START Input records
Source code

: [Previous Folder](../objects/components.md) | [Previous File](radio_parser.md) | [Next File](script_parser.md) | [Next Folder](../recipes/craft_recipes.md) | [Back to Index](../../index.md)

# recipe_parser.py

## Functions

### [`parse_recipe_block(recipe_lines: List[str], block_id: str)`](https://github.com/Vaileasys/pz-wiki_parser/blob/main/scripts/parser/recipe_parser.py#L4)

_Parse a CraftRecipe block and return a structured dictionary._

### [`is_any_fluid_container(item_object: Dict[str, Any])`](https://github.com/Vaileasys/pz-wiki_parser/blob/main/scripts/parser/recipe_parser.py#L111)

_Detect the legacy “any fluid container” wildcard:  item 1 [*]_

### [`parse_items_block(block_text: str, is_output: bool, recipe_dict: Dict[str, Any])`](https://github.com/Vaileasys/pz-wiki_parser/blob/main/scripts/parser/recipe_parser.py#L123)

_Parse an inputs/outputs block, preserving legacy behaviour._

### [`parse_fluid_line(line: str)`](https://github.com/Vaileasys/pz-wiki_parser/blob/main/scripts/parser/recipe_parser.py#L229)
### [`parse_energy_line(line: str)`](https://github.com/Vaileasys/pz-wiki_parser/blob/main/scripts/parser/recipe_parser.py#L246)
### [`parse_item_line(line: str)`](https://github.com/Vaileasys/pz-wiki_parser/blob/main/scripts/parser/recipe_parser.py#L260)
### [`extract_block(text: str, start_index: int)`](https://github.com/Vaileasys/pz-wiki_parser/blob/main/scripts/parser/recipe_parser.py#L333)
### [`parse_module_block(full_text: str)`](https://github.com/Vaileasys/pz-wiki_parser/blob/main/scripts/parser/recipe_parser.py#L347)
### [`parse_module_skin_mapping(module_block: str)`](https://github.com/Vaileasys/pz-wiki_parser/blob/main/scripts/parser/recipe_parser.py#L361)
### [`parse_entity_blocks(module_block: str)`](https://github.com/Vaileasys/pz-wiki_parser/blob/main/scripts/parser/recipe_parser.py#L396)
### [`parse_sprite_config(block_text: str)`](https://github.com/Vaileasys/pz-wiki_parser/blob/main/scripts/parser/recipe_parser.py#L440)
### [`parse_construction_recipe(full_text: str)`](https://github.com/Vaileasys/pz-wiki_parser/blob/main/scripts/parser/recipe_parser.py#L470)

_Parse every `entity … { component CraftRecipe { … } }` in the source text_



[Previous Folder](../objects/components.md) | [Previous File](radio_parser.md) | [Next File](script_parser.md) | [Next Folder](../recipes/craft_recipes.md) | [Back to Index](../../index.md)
END Input records
START Input records
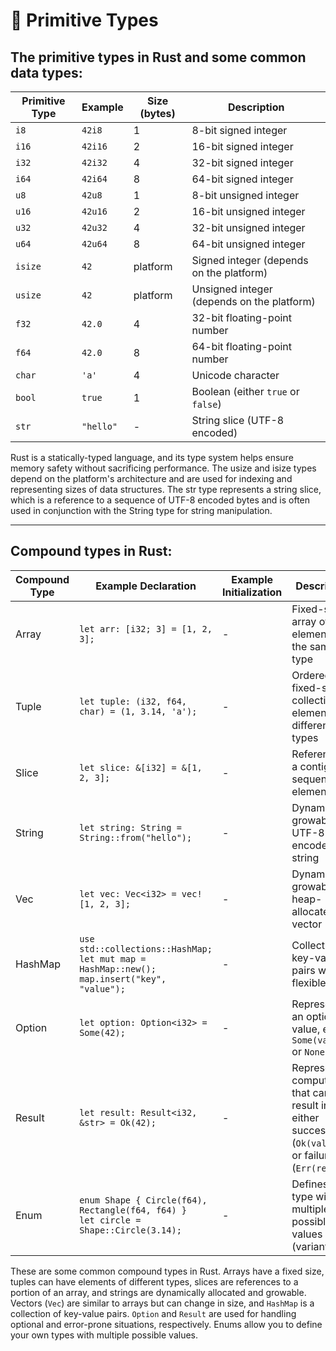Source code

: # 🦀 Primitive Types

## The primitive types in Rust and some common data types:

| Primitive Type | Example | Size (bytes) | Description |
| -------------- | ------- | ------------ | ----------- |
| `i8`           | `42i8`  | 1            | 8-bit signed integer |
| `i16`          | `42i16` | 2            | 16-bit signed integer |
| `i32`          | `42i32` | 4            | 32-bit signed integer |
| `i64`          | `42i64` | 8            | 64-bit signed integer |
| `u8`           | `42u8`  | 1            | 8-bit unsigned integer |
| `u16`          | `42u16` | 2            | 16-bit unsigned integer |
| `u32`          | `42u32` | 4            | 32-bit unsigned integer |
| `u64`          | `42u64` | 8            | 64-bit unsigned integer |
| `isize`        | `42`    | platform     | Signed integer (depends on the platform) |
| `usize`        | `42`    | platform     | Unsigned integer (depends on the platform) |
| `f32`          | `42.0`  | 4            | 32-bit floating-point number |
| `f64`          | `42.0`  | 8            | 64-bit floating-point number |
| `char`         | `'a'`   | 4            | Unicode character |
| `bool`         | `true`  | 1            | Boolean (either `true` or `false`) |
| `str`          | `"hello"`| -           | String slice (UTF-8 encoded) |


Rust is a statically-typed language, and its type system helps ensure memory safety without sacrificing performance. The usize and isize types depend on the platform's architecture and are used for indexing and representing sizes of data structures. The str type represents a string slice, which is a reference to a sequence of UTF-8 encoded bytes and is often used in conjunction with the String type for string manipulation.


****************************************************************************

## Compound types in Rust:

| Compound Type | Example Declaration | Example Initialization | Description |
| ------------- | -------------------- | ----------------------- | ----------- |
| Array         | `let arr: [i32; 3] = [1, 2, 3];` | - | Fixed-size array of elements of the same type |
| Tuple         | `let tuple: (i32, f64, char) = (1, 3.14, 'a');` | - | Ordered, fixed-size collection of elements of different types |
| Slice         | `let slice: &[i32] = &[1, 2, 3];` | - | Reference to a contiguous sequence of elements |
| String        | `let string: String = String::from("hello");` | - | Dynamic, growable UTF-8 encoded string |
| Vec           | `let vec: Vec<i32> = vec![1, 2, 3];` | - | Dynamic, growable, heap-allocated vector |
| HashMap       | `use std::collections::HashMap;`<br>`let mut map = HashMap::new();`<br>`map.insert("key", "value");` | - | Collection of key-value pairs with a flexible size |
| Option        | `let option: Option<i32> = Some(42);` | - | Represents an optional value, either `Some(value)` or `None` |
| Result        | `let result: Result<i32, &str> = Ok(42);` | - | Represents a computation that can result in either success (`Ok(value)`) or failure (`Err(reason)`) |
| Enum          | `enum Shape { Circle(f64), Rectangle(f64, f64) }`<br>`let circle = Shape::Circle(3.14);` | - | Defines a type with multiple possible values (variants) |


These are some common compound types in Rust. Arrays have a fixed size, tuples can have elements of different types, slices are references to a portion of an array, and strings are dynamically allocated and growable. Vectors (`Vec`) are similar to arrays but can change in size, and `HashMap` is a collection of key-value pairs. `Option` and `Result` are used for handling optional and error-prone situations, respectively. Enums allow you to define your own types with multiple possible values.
END Input records
▶ [Task to complete] Show the lines of the listing above with "integer".

▶ [Solution below]
| `i8`           | `42i8`  | 1            | 8-bit signed integer |
| `i16`          | `42i16` | 2            | 16-bit signed integer |
| `i32`          | `42i32` | 4            | 32-bit signed integer |
| `i64`          | `42i64` | 8            | 64-bit signed integer |
| `u8`           | `42u8`  | 1            | 8-bit unsigned integer |
| `u16`          | `42u16` | 2            | 16-bit unsigned integer |
| `u32`          | `42u32` | 4            | 32-bit unsigned integer |
| `u64`          | `42u64` | 8            | 64-bit unsigned integer |
| `isize`        | `42`    | platform     | Signed integer (depends on the platform) |
| `usize`        | `42`    | platform     | Unsigned integer (depends on the platform) |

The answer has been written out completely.